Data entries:
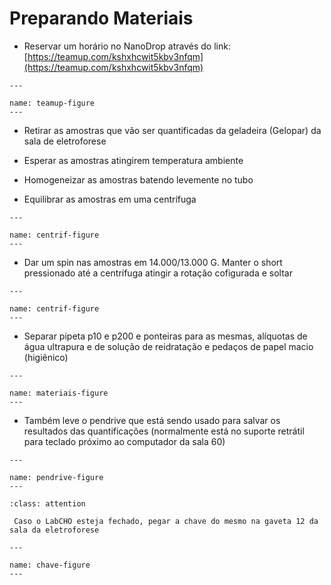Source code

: # Preparando Materiais

* Reservar um horário no NanoDrop através do link: [https://teamup.com/kshxhcwit5kbv3nfqm](https://teamup.com/kshxhcwit5kbv3nfqm)

```{figure} https://drive.google.com/uc?id=1mst7E0tT8Hr10sfTxoNgikKDJaDxkSDg
---

name: teamup-figure
---

```

* Retirar as amostras que vão ser quantificadas da geladeira (Gelopar) da sala de eletroforese

* Esperar as amostras atingirem temperatura ambiente

* Homogeneizar as amostras batendo levemente no tubo

* Equilibrar as amostras em uma centrífuga

```{figure} https://drive.google.com/uc?id=19a2aQXdwz3VSV7KW0KfLp7P5jsP65irD
---

name: centrif-figure
---

```

* Dar um spin nas amostras em 14.000/13.000 G. Manter o short pressionado até a centrífuga atingir a rotação cofigurada e soltar


```{figure} https://drive.google.com/uc?id=1yqgnmWUNwCfuXur4W6Qg3Wn1oHEoW-Np
---

name: centrif-figure
---

```


* Separar pipeta p10 e p200 e ponteiras para as mesmas, alíquotas de água ultrapura e de solução de reidratação e pedaços de papel macio (higiênico)


```{figure} https://drive.google.com/uc?id=1S06xM9V4ydJSEniYBZisoyS28LgrpUW-
---

name: materiais-figure
---

```
* Também leve o pendrive que está sendo usado para salvar os resultados das quantificações (normalmente está no suporte retrátil para teclado próximo ao computador da sala 60)

```{figure} https://drive.google.com/uc?id=1lq1CfqGJhiPLWYMh66GmlYUcSXwI-0IR
---

name: pendrive-figure
---

```


```{admonition} ATENÇÃO:
:class: attention

 Caso o LabCHO esteja fechado, pegar a chave do mesmo na gaveta 12 da sala da eletroforese

```

 ```{figure} https://drive.google.com/uc?id=1CVEQgPkCNoBtF8Qw43lDUg1-3HgMtxjW
---

name: chave-figure
---

```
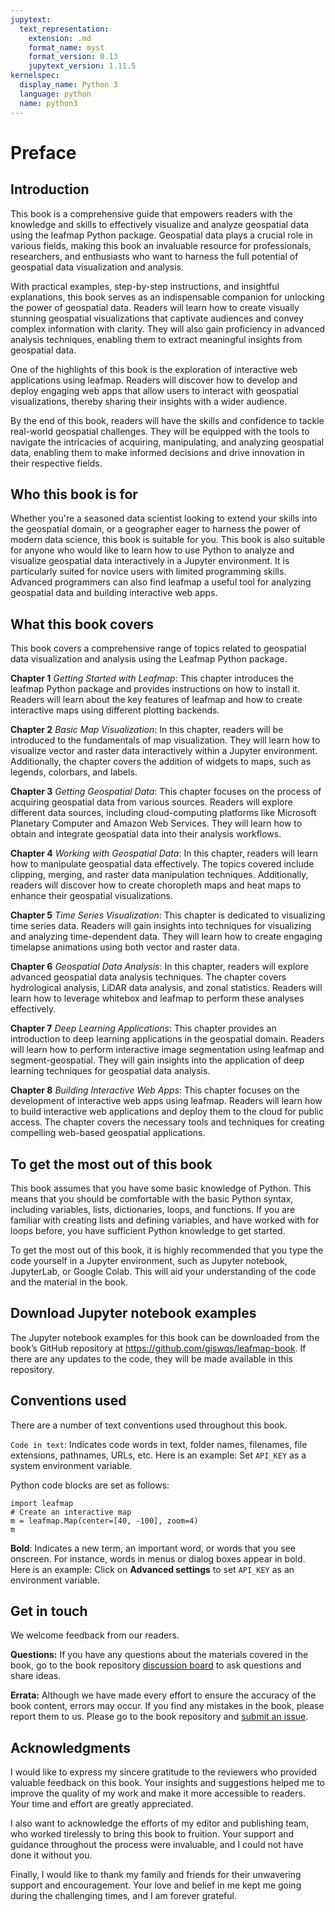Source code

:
 ```yaml
---
jupytext:
  text_representation:
    extension: .md
    format_name: myst
    format_version: 0.13
    jupytext_version: 1.11.5
kernelspec:
  display_name: Python 3
  language: python
  name: python3
---
```


# Preface

## Introduction

This book is a comprehensive guide that empowers readers with the knowledge and skills to effectively visualize and analyze geospatial data using the leafmap Python package. Geospatial data plays a crucial role in various fields, making this book an invaluable resource for professionals, researchers, and enthusiasts who want to harness the full potential of geospatial data visualization and analysis.

With practical examples, step-by-step instructions, and insightful explanations, this book serves as an indispensable companion for unlocking the power of geospatial data. Readers will learn how to create visually stunning geospatial visualizations that captivate audiences and convey complex information with clarity. They will also gain proficiency in advanced analysis techniques, enabling them to extract meaningful insights from geospatial data.

One of the highlights of this book is the exploration of interactive web applications using leafmap. Readers will discover how to develop and deploy engaging web apps that allow users to interact with geospatial visualizations, thereby sharing their insights with a wider audience.

By the end of this book, readers will have the skills and confidence to tackle real-world geospatial challenges. They will be equipped with the tools to navigate the intricacies of acquiring, manipulating, and analyzing geospatial data, enabling them to make informed decisions and drive innovation in their respective fields.

## Who this book is for

Whether you're a seasoned data scientist looking to extend your skills into the geospatial domain, or a geographer eager to harness the power of modern data science, this book is suitable for you. This book is also suitable for anyone who would like to learn how to use Python to analyze and visualize geospatial data interactively in a Jupyter environment. It is particularly suited for novice users with limited programming skills. Advanced programmers can also find leafmap a useful tool for analyzing geospatial data and building interactive web apps.

## What this book covers

This book covers a comprehensive range of topics related to geospatial data visualization and analysis using the Leafmap Python package.

**Chapter 1** _Getting Started with Leafmap_: This chapter introduces the leafmap Python package and provides instructions on how to install it. Readers will learn about the key features of leafmap and how to create interactive maps using different plotting backends.

**Chapter 2** _Basic Map Visualization_: In this chapter, readers will be introduced to the fundamentals of map visualization. They will learn how to visualize vector and raster data interactively within a Jupyter environment. Additionally, the chapter covers the addition of widgets to maps, such as legends, colorbars, and labels.

**Chapter 3** _Getting Geospatial Data_: This chapter focuses on the process of acquiring geospatial data from various sources. Readers will explore different data sources, including cloud-computing platforms like Microsoft Planetary Computer and Amazon Web Services. They will learn how to obtain and integrate geospatial data into their analysis workflows.

**Chapter 4** _Working with Geospatial Data_: In this chapter, readers will learn how to manipulate geospatial data effectively. The topics covered include clipping, merging, and raster data manipulation techniques. Additionally, readers will discover how to create choropleth maps and heat maps to enhance their geospatial visualizations.

**Chapter 5** _Time Series Visualization_: This chapter is dedicated to visualizing time series data. Readers will gain insights into techniques for visualizing and analyzing time-dependent data. They will learn how to create engaging timelapse animations using both vector and raster data.

**Chapter 6** _Geospatial Data Analysis_: In this chapter, readers will explore advanced geospatial data analysis techniques. The chapter covers hydrological analysis, LiDAR data analysis, and zonal statistics. Readers will learn how to leverage whitebox and leafmap to perform these analyses effectively.

**Chapter 7** _Deep Learning Applications_: This chapter provides an introduction to deep learning applications in the geospatial domain. Readers will learn how to perform interactive image segmentation using leafmap and segment-geospatial. They will gain insights into the application of deep learning techniques for geospatial data analysis.

**Chapter 8** _Building Interactive Web Apps_: This chapter focuses on the development of interactive web apps using leafmap. Readers will learn how to build interactive web applications and deploy them to the cloud for public access. The chapter covers the necessary tools and techniques for creating compelling web-based geospatial applications.

## To get the most out of this book

This book assumes that you have some basic knowledge of Python. This means that you should be comfortable with the basic Python syntax, including variables, lists, dictionaries, loops, and functions. If you are familiar with creating lists and defining variables, and have worked with for loops before, you have sufficient Python knowledge to get started.

To get the most out of this book, it is highly recommended that you type the code yourself in a Jupyter environment, such as Jupyter notebook, JupyterLab, or Google Colab. This will aid your understanding of the code and the material in the book.

## Download Jupyter notebook examples

The Jupyter notebook examples for this book can be downloaded from the book’s GitHub repository at <https://github.com/giswqs/leafmap-book>. If there are any updates to the code, they will be made available in this repository.

## Conventions used

There are a number of text conventions used throughout this book.

`Code in text`: Indicates code words in text, folder names, filenames, file extensions, pathnames, URLs, etc. Here is an example: Set `API_KEY` as a system environment variable.

Python code blocks are set as follows:

```{code-cell}
import leafmap
# Create an interactive map
m = leafmap.Map(center=[40, -100], zoom=4)
m
```

**Bold**: Indicates a new term, an important word, or words that you see onscreen. For instance, words in menus or dialog boxes appear in bold. Here is an example: Click on **Advanced settings** to set `API_KEY` as an environment variable.

## Get in touch

We welcome feedback from our readers.

**Questions:** If you have any questions about the materials covered in the book, go to the book repository [discussion board](https://bit.ly/leafbook-qa) to ask questions and share ideas.

**Errata:** Although we have made every effort to ensure the accuracy of the book content, errors may occur. If you find any mistakes in the book, please report them to us. Please go to the book repository and [submit an issue](https://bit.ly/leafbook-issues).

## Acknowledgments

I would like to express my sincere gratitude to the reviewers who provided valuable feedback on this book. Your insights and suggestions helped me to improve the quality of my work and make it more accessible to readers. Your time and effort are greatly appreciated.

I also want to acknowledge the efforts of my editor and publishing team, who worked tirelessly to bring this book to fruition. Your support and guidance throughout the process were invaluable, and I could not have done it without you.

Finally, I would like to thank my family and friends for their unwavering support and encouragement. Your love and belief in me kept me going during the challenging times, and I am forever grateful.
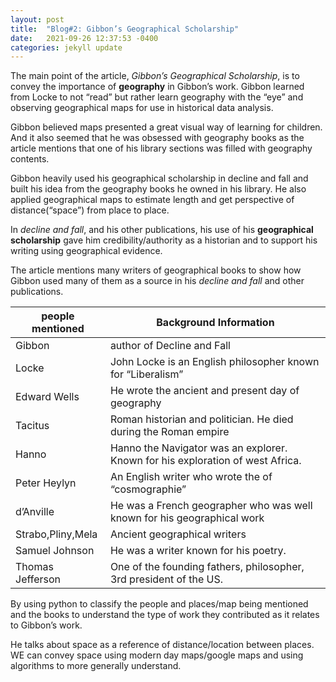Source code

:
 ```yaml
---
layout: post
title:  "Blog#2: Gibbon’s Geographical Scholarship"
date:   2021-09-26 12:37:53 -0400
categories: jekyll update
---
```




 The main point of the article, *Gibbon’s Geographical Scholarship*, is to convey the importance of **geography** in Gibbon’s work. Gibbon learned from Locke to not “read” but rather learn geography with the “eye” and observing geographical maps for use in historical data analysis.  

Gibbon believed maps presented a great visual way of learning for children. And it also seemed that he was obsessed with geography books as the article mentions that  one of his library sections was filled with geography contents.  


Gibbon heavily used his geographical scholarship in decline and fall and built his idea from the geography books he owned in his library. He also applied geographical maps to estimate length and get perspective of distance(“space”) from place to place.  

In *decline and fall*, and his other publications, his use of his **geographical scholarship** gave him credibility/authority as a historian and to support his writing using geographical evidence.


The article mentions many writers of geographical books to show how Gibbon used many of them as a source in his *decline and fall* and other publications.


| people mentioned  | Background Information                                                         |
| ----------------- | ------------------------------------------------------------------------------ |
| Gibbon            | author of Decline and Fall                                                     |
| Locke             | John Locke is an English philosopher known for “Liberalism”                    |
| Edward Wells      | He wrote the ancient and present day of geography                              |
| Tacitus           | Roman historian and politician. He died during the Roman empire                |  
| Hanno             | Hanno the Navigator was an explorer. Known for his exploration of west Africa. |
| Peter Heylyn      | An English writer who wrote the  of “cosmographie”                             |
| d’Anville         | He was a French geographer who was well known for his geographical work        |
| Strabo,Pliny,Mela | Ancient geographical writers                                                   |
| Samuel Johnson    | He was a writer known for his poetry.                                          |
| Thomas Jefferson  | One of the founding fathers, philosopher, 3rd president of the US.             |  


By using python to classify the people and places/map being mentioned and the books to understand the type of work they contributed as it relates to Gibbon’s work.


He talks about space as a reference of distance/location between places. WE can convey space using modern day maps/google maps and using algorithms to more generally understand.  
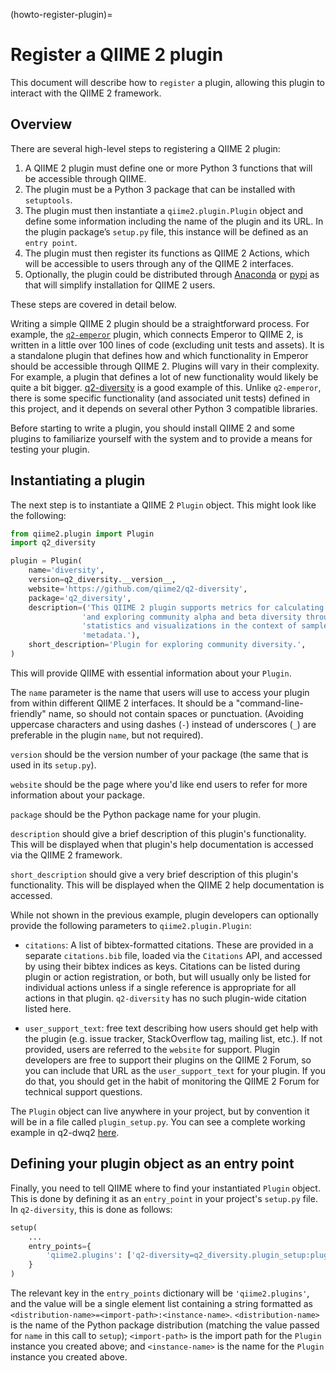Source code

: (howto-register-plugin)=
# Register a QIIME 2 plugin

This document will describe how to `register` a plugin, allowing this plugin to interact with the QIIME 2 framework.

## Overview

There are several high-level steps to registering a QIIME 2 plugin:

1. A QIIME 2 plugin must define one or more Python 3 functions that will be accessible through QIIME.
2. The plugin must be a Python 3 package that can be installed with `setuptools`.
3. The plugin must then instantiate a `qiime2.plugin.Plugin` object and define some information including the name of the plugin and its URL. In the plugin package’s `setup.py` file, this instance will be defined as an `entry point`.
4. The plugin must then register its functions as QIIME 2 Actions, which will be accessible to users through any of the QIIME 2 interfaces.
5. Optionally, the plugin could be distributed through [Anaconda](https://anaconda.org/) or [pypi](https://pypi.org/) as that will simplify installation for QIIME 2 users.

These steps are covered in detail below.

Writing a simple QIIME 2 plugin should be a straightforward process.
For example, the [`q2-emperor`](https://github.com/qiime2/q2-emperor) plugin, which connects Emperor to QIIME 2, is written in a little over 100 lines of code (excluding unit tests and assets).
It is a standalone plugin that defines how and which functionality in Emperor should be accessible through QIIME 2.
Plugins will vary in their complexity.
For example, a plugin that defines a lot of new functionality would likely be quite a bit bigger.
[q2-diversity](https://github.com/qiime2/q2-diversity) is a good example of this.
Unlike `q2-emperor`, there is some specific functionality (and associated unit tests) defined in this project, and it depends on several other Python 3 compatible libraries.

Before starting to write a plugin, you should install QIIME 2 and some plugins to familiarize yourself with the system and to provide a means for testing your plugin.

## Instantiating a plugin

The next step is to instantiate a QIIME 2 `Plugin` object.
This might look like the following:

```python
from qiime2.plugin import Plugin
import q2_diversity

plugin = Plugin(
    name='diversity',
    version=q2_diversity.__version__,
    website='https://github.com/qiime2/q2-diversity',
    package='q2_diversity',
    description=('This QIIME 2 plugin supports metrics for calculating '
                'and exploring community alpha and beta diversity through '
                'statistics and visualizations in the context of sample '
                'metadata.'),
    short_description='Plugin for exploring community diversity.',
)
```

This will provide QIIME with essential information about your `Plugin`.

The `name` parameter is the name that users will use to access your plugin from within different QIIME 2 interfaces.
It should be a "command-line-friendly" name, so should not contain spaces or punctuation.
(Avoiding uppercase characters and using dashes (`-`) instead of underscores (`_`) are preferable in the plugin `name`, but not required).

`version` should be the version number of your package (the same that is used in its `setup.py`).

`website` should be the page where you'd like end users to refer for more information about your package.

`package` should be the Python package name for your plugin.

`description` should give a brief description of this plugin's functionality.
This will be displayed when that plugin's help documentation is accessed via the QIIME 2 framework.

`short_description` should give a very brief description of this plugin's functionality.
This will be displayed when the QIIME 2 help documentation is accessed.

While not shown in the previous example, plugin developers can optionally provide the following parameters to `qiime2.plugin.Plugin`:

* `citations`: A list of bibtex-formatted citations.
These are provided in a separate `citations.bib` file, loaded via the `Citations` API, and accessed by using their bibtex indices as keys.
Citations can be listed during plugin or action registration, or both, but will usually only be listed for individual actions unless if a single reference is appropriate for all actions in that plugin.
`q2-diversity` has no such plugin-wide citation listed here.

* `user_support_text`: free text describing how users should get help with the plugin (e.g.
issue tracker, StackOverflow tag, mailing list, etc.).
If not provided, users are referred to the `website` for support.
Plugin developers are free to support their plugins on the QIIME 2 Forum, so you can include that URL as the `user_support_text` for your plugin.
If you do that, you should get in the habit of monitoring the QIIME 2 Forum for technical support questions.

The `Plugin` object can live anywhere in your project, but by convention it will be in a file called `plugin_setup.py`.
You can see a complete working example in q2-dwq2 [here](https://github.com/caporaso-lab/q2-dwq2/blob/3465ea40b18ae15825411a5930cfd24016f5d872/q2_dwq2/plugin_setup.py#L16).


## Defining your plugin object as an entry point

Finally, you need to tell QIIME where to find your instantiated `Plugin` object.
This is done by defining it as an `entry_point` in your project's `setup.py` file.
In `q2-diversity`, this is done as follows:

```python
setup(
    ...
    entry_points={
        'qiime2.plugins': ['q2-diversity=q2_diversity.plugin_setup:plugin']
    }
)
```

The relevant key in the `entry_points` dictionary will be `'qiime2.plugins'`, and the value will be a single element list containing a string formatted as `<distribution-name>=<import-path>:<instance-name>`.
`<distribution-name>` is the name of the Python package distribution (matching the value passed for `name` in this call to `setup`); `<import-path>` is the import path for the `Plugin` instance you created above; and `<instance-name>` is the name for the `Plugin` instance you created above.
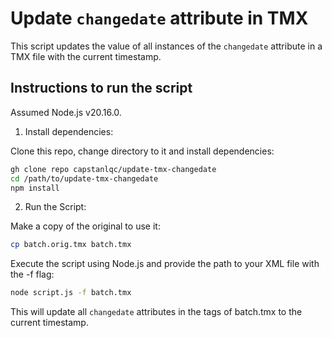 # Update `changedate` attribute in TMX 

This script updates the value of all instances of the `changedate` attribute in a TMX file with the current timestamp. 

## Instructions to run the script

Assumed Node.js v20.16.0.

1. Install dependencies:

Clone this repo, change directory to it and install dependencies:
```bash
gh clone repo capstanlqc/update-tmx-changedate
cd /path/to/update-tmx-changedate
npm install
```

2. Run the Script:

Make a copy of the original to use it:
```bash
cp batch.orig.tmx batch.tmx
```

Execute the script using Node.js and provide the path to your XML file with the -f flag:

```bash
node script.js -f batch.tmx
```

This will update all `changedate` attributes in the <tuv> tags of batch.tmx to the current timestamp.

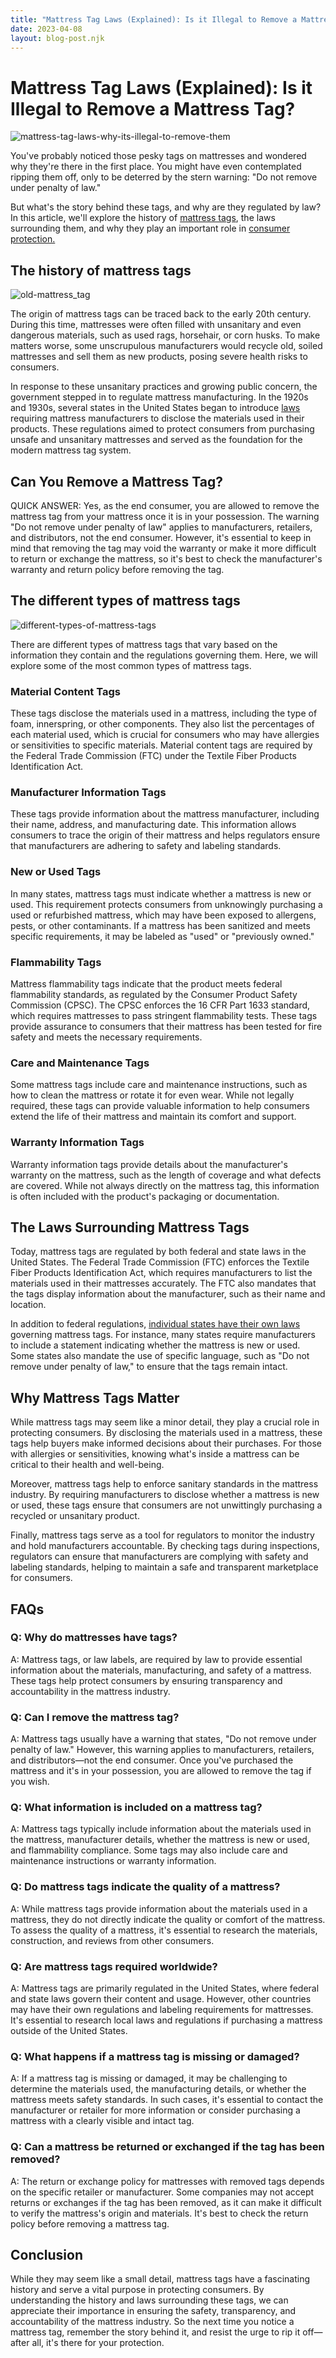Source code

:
 ```yaml
---
title: "Mattress Tag Laws (Explained): Is it Illegal to Remove a Mattress Tag?"
date: 2023-04-08
layout: blog-post.njk
---
```


# Mattress Tag Laws (Explained): Is it Illegal to Remove a Mattress Tag?

![mattress-tag-laws-why-its-illegal-to-remove-them](/images/blog/Most-Attractive-Youtube-Thumbnail-2023-04-07T140548.582-1024x576.png)

You've probably noticed those pesky tags on mattresses and wondered why they're there in the first place. You might have even contemplated ripping them off, only to be deterred by the stern warning: "Do not remove under penalty of law."

But what's the story behind these tags, and why are they regulated by law? In this article, we'll explore the history of [mattress tags](https://americanlawlabel.com/product/mattress-fabric-law-labels/), the laws surrounding them, and why they play an important role in [consumer protection.](https://www.govinfo.gov/content/pkg/FR-2006-03-15/pdf/06-2206.pdf#page=28)

## The history of mattress tags

![old-mattress_tag](/images/blog/mattress_tag.jpeg)

The origin of mattress tags can be traced back to the early 20th century. During this time, mattresses were often filled with unsanitary and even dangerous materials, such as used rags, horsehair, or corn husks. To make matters worse, some unscrupulous manufacturers would recycle old, soiled mattresses and sell them as new products, posing severe health risks to consumers.

In response to these unsanitary practices and growing public concern, the government stepped in to regulate mattress manufacturing. In the 1920s and 1930s, several states in the United States began to introduce [laws](https://sleepproducts.org/advocacy/federal-mattress-regulations/) requiring mattress manufacturers to disclose the materials used in their products. These regulations aimed to protect consumers from purchasing unsafe and unsanitary mattresses and served as the foundation for the modern mattress tag system.

## Can You Remove a Mattress Tag?

QUICK ANSWER: Yes, as the end consumer, you are allowed to remove the mattress tag from your mattress once it is in your possession. The warning "Do not remove under penalty of law" applies to manufacturers, retailers, and distributors, not the end consumer. However, it's essential to keep in mind that removing the tag may void the warranty or make it more difficult to return or exchange the mattress, so it's best to check the manufacturer's warranty and return policy before removing the tag.

## The different types of mattress tags

![different-types-of-mattress-tags](/images/blog/images-1.jpg)

There are different types of mattress tags that vary based on the information they contain and the regulations governing them. Here, we will explore some of the most common types of mattress tags.

### Material Content Tags

These tags disclose the materials used in a mattress, including the type of foam, innerspring, or other components. They also list the percentages of each material used, which is crucial for consumers who may have allergies or sensitivities to specific materials. Material content tags are required by the Federal Trade Commission (FTC) under the Textile Fiber Products Identification Act.

### Manufacturer Information Tags

These tags provide information about the mattress manufacturer, including their name, address, and manufacturing date. This information allows consumers to trace the origin of their mattress and helps regulators ensure that manufacturers are adhering to safety and labeling standards.

### New or Used Tags

In many states, mattress tags must indicate whether a mattress is new or used. This requirement protects consumers from unknowingly purchasing a used or refurbished mattress, which may have been exposed to allergens, pests, or other contaminants. If a mattress has been sanitized and meets specific requirements, it may be labeled as "used" or "previously owned."

### Flammability Tags

Mattress flammability tags indicate that the product meets federal flammability standards, as regulated by the Consumer Product Safety Commission (CPSC). The CPSC enforces the 16 CFR Part 1633 standard, which requires mattresses to pass stringent flammability tests. These tags provide assurance to consumers that their mattress has been tested for fire safety and meets the necessary requirements.

### Care and Maintenance Tags

Some mattress tags include care and maintenance instructions, such as how to clean the mattress or rotate it for even wear. While not legally required, these tags can provide valuable information to help consumers extend the life of their mattress and maintain its comfort and support.

### Warranty Information Tags

Warranty information tags provide details about the manufacturer's warranty on the mattress, such as the length of coverage and what defects are covered. While not always directly on the mattress tag, this information is often included with the product's packaging or documentation.

## The Laws Surrounding Mattress Tags

Today, mattress tags are regulated by both federal and state laws in the United States. The Federal Trade Commission (FTC) enforces the Textile Fiber Products Identification Act, which requires manufacturers to list the materials used in their mattresses accurately. The FTC also mandates that the tags display information about the manufacturer, such as their name and location.

In addition to federal regulations, [individual states have their own laws](https://www.abedderworld.com/is-it-illegal-to-sell-a-used-mattress-state-by-state-guide.html/) governing mattress tags. For instance, many states require manufacturers to include a statement indicating whether the mattress is new or used. Some states also mandate the use of specific language, such as "Do not remove under penalty of law," to ensure that the tags remain intact.

## Why Mattress Tags Matter

While mattress tags may seem like a minor detail, they play a crucial role in protecting consumers. By disclosing the materials used in a mattress, these tags help buyers make informed decisions about their purchases. For those with allergies or sensitivities, knowing what's inside a mattress can be critical to their health and well-being.

Moreover, mattress tags help to enforce sanitary standards in the mattress industry. By requiring manufacturers to disclose whether a mattress is new or used, these tags ensure that consumers are not unwittingly purchasing a recycled or unsanitary product.

Finally, mattress tags serve as a tool for regulators to monitor the industry and hold manufacturers accountable. By checking tags during inspections, regulators can ensure that manufacturers are complying with safety and labeling standards, helping to maintain a safe and transparent marketplace for consumers.

## FAQs

### Q: Why do mattresses have tags?

A: Mattress tags, or law labels, are required by law to provide essential information about the materials, manufacturing, and safety of a mattress. These tags help protect consumers by ensuring transparency and accountability in the mattress industry.

### Q: Can I remove the mattress tag?

A: Mattress tags usually have a warning that states, "Do not remove under penalty of law." However, this warning applies to manufacturers, retailers, and distributors—not the end consumer. Once you've purchased the mattress and it's in your possession, you are allowed to remove the tag if you wish.

### Q: What information is included on a mattress tag?

A: Mattress tags typically include information about the materials used in the mattress, manufacturer details, whether the mattress is new or used, and flammability compliance. Some tags may also include care and maintenance instructions or warranty information.

### Q: Do mattress tags indicate the quality of a mattress?

A: While mattress tags provide information about the materials used in a mattress, they do not directly indicate the quality or comfort of the mattress. To assess the quality of a mattress, it's essential to research the materials, construction, and reviews from other consumers.

### Q: Are mattress tags required worldwide?

A: Mattress tags are primarily regulated in the United States, where federal and state laws govern their content and usage. However, other countries may have their own regulations and labeling requirements for mattresses. It's essential to research local laws and regulations if purchasing a mattress outside of the United States.

### Q: What happens if a mattress tag is missing or damaged?

A: If a mattress tag is missing or damaged, it may be challenging to determine the materials used, the manufacturing details, or whether the mattress meets safety standards. In such cases, it's essential to contact the manufacturer or retailer for more information or consider purchasing a mattress with a clearly visible and intact tag.

### Q: Can a mattress be returned or exchanged if the tag has been removed?

A: The return or exchange policy for mattresses with removed tags depends on the specific retailer or manufacturer. Some companies may not accept returns or exchanges if the tag has been removed, as it can make it difficult to verify the mattress's origin and materials. It's best to check the return policy before removing a mattress tag.

## Conclusion

While they may seem like a small detail, mattress tags have a fascinating history and serve a vital purpose in protecting consumers. By understanding the history and laws surrounding these tags, we can appreciate their importance in ensuring the safety, transparency, and accountability of the mattress industry. So the next time you notice a mattress tag, remember the story behind it, and resist the urge to rip it off—after all, it's there for your protection.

▶ _What you will do_: Wherever the string "reference" appears in the records above, copy the line it sits in.

▶ _Answer to this task_:
He talks about space as a reference of distance/location between places. WE can convey space using modern day maps/google maps and using algorithms to more generally understand.  
Citations can be listed during plugin or action registration, or both, but will usually only be listed for individual actions unless if a single reference is appropriate for all actions in that plugin.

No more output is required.